The output should be every line below that includes the word "collected".

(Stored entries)
·····

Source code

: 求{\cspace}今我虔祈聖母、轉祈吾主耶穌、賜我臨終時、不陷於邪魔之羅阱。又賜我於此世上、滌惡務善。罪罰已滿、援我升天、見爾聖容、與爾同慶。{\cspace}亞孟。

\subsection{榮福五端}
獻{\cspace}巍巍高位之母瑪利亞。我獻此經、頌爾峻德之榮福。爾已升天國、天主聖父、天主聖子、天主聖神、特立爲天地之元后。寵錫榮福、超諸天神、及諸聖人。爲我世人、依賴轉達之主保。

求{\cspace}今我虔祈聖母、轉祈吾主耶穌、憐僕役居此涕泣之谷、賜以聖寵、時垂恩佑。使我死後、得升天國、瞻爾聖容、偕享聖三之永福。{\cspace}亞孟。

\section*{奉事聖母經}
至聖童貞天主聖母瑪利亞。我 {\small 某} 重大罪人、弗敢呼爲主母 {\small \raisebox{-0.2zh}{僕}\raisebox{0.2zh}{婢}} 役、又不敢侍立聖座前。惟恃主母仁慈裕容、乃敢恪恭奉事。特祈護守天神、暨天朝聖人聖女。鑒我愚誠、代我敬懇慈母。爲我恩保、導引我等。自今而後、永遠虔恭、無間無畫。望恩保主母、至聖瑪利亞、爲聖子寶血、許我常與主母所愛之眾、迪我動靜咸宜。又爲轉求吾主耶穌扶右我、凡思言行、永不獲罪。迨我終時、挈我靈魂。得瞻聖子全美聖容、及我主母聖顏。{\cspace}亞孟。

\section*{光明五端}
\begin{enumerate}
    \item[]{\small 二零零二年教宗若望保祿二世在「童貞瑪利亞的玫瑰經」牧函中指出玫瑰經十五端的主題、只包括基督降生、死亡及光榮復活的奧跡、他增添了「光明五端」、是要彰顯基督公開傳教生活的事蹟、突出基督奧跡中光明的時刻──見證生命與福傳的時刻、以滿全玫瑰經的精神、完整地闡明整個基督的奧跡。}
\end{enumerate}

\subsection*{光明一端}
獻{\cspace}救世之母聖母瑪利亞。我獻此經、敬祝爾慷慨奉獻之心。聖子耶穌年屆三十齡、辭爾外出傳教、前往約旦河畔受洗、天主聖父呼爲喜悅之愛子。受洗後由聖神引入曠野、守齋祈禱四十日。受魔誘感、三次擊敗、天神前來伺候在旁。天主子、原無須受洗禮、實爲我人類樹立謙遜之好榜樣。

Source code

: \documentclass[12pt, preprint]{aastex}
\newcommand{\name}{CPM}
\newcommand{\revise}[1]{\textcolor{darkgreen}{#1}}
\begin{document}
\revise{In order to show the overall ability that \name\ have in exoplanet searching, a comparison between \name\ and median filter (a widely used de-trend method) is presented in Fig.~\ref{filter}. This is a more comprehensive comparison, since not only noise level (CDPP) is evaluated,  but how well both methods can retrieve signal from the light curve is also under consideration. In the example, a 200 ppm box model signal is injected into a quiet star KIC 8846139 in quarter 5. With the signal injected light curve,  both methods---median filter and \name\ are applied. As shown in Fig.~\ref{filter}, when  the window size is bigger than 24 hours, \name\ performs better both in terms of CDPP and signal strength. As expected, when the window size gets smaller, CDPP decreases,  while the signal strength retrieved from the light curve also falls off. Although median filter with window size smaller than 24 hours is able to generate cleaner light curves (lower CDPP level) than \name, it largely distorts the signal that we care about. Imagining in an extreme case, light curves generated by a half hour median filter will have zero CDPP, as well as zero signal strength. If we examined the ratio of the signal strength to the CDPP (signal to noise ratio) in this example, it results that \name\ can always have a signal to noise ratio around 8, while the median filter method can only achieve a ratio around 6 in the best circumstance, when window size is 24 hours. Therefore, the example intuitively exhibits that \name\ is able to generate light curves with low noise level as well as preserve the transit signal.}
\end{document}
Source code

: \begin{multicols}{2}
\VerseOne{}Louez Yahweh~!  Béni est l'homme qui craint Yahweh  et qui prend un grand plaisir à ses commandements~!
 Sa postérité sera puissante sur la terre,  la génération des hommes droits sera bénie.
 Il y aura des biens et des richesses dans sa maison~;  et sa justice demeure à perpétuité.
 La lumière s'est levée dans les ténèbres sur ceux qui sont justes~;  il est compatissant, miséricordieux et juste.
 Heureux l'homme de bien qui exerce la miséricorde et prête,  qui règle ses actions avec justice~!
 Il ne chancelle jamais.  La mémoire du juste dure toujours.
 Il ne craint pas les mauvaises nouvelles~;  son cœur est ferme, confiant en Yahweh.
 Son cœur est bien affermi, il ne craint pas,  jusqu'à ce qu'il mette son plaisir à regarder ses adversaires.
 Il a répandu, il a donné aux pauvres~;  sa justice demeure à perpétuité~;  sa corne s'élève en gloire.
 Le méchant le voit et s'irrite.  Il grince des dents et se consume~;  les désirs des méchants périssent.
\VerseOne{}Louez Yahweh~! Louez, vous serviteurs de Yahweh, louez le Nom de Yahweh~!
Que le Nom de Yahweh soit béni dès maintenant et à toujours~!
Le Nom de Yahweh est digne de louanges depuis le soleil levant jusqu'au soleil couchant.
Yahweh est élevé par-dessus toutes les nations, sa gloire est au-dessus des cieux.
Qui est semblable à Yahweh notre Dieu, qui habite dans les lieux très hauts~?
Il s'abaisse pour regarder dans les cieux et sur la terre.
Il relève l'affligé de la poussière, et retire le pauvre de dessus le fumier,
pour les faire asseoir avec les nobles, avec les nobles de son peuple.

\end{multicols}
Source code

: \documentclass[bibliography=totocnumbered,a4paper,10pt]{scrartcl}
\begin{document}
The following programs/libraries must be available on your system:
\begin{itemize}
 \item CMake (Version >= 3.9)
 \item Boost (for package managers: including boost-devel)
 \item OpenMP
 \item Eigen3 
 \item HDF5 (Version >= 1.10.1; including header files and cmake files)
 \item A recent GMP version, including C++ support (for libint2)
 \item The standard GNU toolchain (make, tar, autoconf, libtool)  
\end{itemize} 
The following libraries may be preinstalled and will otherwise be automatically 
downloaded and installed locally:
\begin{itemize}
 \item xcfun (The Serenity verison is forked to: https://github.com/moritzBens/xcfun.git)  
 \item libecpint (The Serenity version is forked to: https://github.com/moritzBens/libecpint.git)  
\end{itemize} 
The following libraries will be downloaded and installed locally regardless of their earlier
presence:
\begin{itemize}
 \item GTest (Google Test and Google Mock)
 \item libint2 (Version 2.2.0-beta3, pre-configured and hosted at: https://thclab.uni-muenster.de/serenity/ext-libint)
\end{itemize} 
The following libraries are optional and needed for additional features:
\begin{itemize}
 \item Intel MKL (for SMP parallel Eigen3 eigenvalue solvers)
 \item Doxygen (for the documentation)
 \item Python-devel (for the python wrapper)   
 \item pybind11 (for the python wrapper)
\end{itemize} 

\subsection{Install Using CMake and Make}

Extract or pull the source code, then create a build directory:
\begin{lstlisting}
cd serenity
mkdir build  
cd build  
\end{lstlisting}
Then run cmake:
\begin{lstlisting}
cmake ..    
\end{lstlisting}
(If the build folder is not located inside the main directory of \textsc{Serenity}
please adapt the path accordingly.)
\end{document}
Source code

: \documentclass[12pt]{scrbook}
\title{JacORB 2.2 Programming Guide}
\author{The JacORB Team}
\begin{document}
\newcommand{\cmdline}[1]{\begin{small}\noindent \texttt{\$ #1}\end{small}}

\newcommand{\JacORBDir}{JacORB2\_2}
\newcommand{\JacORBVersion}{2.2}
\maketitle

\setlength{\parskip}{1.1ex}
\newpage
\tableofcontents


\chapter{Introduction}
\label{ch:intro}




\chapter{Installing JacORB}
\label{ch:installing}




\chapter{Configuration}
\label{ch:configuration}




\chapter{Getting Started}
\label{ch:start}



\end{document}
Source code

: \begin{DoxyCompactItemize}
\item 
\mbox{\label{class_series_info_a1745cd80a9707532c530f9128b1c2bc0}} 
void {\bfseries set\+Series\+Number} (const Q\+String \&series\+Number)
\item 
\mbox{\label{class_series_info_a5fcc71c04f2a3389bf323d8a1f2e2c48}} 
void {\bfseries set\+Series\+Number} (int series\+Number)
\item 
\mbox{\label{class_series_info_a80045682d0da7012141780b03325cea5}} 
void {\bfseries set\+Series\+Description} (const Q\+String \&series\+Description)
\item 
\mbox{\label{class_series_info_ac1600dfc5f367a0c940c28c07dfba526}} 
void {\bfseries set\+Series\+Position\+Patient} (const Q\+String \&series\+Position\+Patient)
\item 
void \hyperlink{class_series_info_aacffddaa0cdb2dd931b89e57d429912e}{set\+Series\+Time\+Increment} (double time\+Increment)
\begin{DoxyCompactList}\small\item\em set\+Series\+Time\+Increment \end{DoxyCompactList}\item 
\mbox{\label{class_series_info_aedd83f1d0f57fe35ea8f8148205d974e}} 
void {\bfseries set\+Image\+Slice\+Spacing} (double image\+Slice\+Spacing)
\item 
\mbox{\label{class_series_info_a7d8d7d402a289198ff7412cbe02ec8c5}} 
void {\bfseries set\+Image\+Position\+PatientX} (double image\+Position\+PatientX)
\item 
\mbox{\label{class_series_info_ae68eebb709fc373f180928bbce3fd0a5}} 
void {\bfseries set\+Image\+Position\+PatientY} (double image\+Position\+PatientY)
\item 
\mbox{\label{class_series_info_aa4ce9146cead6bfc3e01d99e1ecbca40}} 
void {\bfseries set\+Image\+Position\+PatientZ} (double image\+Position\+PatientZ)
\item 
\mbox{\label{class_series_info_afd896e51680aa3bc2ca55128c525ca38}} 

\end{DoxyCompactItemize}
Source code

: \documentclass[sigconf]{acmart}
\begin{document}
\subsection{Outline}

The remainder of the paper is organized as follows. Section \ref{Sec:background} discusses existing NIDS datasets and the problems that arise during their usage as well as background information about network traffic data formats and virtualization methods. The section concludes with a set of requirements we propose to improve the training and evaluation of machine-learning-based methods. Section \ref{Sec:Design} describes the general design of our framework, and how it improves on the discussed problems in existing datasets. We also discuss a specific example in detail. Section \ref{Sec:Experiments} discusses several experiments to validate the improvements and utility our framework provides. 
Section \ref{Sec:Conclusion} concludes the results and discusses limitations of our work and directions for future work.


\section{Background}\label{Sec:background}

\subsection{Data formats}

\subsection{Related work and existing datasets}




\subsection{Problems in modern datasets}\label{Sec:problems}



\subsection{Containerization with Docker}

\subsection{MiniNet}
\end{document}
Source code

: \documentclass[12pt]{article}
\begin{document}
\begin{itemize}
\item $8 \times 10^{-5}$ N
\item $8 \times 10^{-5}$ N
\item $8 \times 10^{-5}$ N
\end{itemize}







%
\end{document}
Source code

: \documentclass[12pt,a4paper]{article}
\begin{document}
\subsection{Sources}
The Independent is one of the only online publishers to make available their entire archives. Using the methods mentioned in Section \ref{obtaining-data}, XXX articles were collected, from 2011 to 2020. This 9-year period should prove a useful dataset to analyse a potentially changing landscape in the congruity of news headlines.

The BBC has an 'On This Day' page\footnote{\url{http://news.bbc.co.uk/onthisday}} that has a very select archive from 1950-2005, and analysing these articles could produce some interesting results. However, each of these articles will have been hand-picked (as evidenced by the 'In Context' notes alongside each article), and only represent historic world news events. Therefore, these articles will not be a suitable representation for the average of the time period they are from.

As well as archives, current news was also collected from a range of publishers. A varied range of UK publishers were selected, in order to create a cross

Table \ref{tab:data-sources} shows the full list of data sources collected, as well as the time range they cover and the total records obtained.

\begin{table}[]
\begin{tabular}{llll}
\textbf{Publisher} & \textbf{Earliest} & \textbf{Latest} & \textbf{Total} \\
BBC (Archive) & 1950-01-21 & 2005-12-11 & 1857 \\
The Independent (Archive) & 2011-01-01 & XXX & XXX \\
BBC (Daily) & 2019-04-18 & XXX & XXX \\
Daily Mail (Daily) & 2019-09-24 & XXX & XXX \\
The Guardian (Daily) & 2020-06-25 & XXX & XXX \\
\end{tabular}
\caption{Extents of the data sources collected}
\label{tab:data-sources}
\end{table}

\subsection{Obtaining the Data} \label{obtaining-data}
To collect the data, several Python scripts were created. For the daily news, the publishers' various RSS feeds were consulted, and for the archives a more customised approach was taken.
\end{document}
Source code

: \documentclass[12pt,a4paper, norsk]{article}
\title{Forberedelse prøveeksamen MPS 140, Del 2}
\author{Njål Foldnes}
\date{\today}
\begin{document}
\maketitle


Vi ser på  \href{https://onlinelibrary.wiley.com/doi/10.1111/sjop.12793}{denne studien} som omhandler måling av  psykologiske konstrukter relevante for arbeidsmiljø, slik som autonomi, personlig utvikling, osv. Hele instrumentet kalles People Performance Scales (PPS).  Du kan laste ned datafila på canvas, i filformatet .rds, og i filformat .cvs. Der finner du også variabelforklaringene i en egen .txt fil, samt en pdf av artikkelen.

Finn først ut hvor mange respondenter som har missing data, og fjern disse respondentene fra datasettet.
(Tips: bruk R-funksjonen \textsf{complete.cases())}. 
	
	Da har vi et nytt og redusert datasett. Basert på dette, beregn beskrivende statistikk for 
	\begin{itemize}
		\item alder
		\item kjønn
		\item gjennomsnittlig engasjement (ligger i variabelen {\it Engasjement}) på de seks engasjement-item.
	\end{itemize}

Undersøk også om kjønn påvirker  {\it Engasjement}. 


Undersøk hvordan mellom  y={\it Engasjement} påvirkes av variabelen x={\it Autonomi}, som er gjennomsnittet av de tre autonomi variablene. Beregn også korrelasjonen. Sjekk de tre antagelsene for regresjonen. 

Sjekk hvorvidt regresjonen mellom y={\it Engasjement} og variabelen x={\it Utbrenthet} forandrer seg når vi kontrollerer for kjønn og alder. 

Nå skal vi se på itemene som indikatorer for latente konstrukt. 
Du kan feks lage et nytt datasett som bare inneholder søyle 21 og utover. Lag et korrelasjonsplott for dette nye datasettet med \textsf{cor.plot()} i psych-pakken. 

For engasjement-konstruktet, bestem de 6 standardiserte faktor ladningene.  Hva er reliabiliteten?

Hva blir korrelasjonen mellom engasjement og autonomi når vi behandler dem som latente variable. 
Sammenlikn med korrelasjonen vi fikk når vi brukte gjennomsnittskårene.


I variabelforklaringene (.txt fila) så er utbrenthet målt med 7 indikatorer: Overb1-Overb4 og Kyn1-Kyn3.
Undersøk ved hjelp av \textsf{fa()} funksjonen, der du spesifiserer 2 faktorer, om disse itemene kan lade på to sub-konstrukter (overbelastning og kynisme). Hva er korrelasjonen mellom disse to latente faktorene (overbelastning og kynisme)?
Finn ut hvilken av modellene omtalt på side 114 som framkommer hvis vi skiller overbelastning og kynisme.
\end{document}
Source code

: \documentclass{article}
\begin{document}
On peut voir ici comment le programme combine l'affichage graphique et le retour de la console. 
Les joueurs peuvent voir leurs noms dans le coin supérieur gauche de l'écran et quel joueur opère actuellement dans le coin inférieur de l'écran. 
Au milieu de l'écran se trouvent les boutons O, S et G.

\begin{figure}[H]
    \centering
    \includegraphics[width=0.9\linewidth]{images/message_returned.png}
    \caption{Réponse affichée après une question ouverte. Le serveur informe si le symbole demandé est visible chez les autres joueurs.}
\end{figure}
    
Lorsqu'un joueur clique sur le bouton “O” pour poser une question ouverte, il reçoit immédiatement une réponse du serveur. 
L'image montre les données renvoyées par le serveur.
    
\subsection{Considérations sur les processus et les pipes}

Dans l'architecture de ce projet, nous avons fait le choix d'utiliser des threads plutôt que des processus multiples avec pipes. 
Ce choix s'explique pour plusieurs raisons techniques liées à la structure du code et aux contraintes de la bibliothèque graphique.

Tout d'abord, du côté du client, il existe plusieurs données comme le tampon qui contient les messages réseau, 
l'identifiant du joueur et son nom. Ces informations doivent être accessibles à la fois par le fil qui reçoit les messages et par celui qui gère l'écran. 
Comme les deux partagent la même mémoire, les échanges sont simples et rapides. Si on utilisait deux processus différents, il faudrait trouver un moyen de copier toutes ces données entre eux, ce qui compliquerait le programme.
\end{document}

·····

> [ANSWER SECTION]
The Independent is one of the only online publishers to make available their entire archives. Using the methods mentioned in Section \ref{obtaining-data}, XXX articles were collected, from 2011 to 2020. This 9-year period should prove a useful dataset to analyse a potentially changing landscape in the congruity of news headlines.
As well as archives, current news was also collected from a range of publishers. A varied range of UK publishers were selected, in order to create a cross
Table \ref{tab:data-sources} shows the full list of data sources collected, as well as the time range they cover and the total records obtained.
\caption{Extents of the data sources collected}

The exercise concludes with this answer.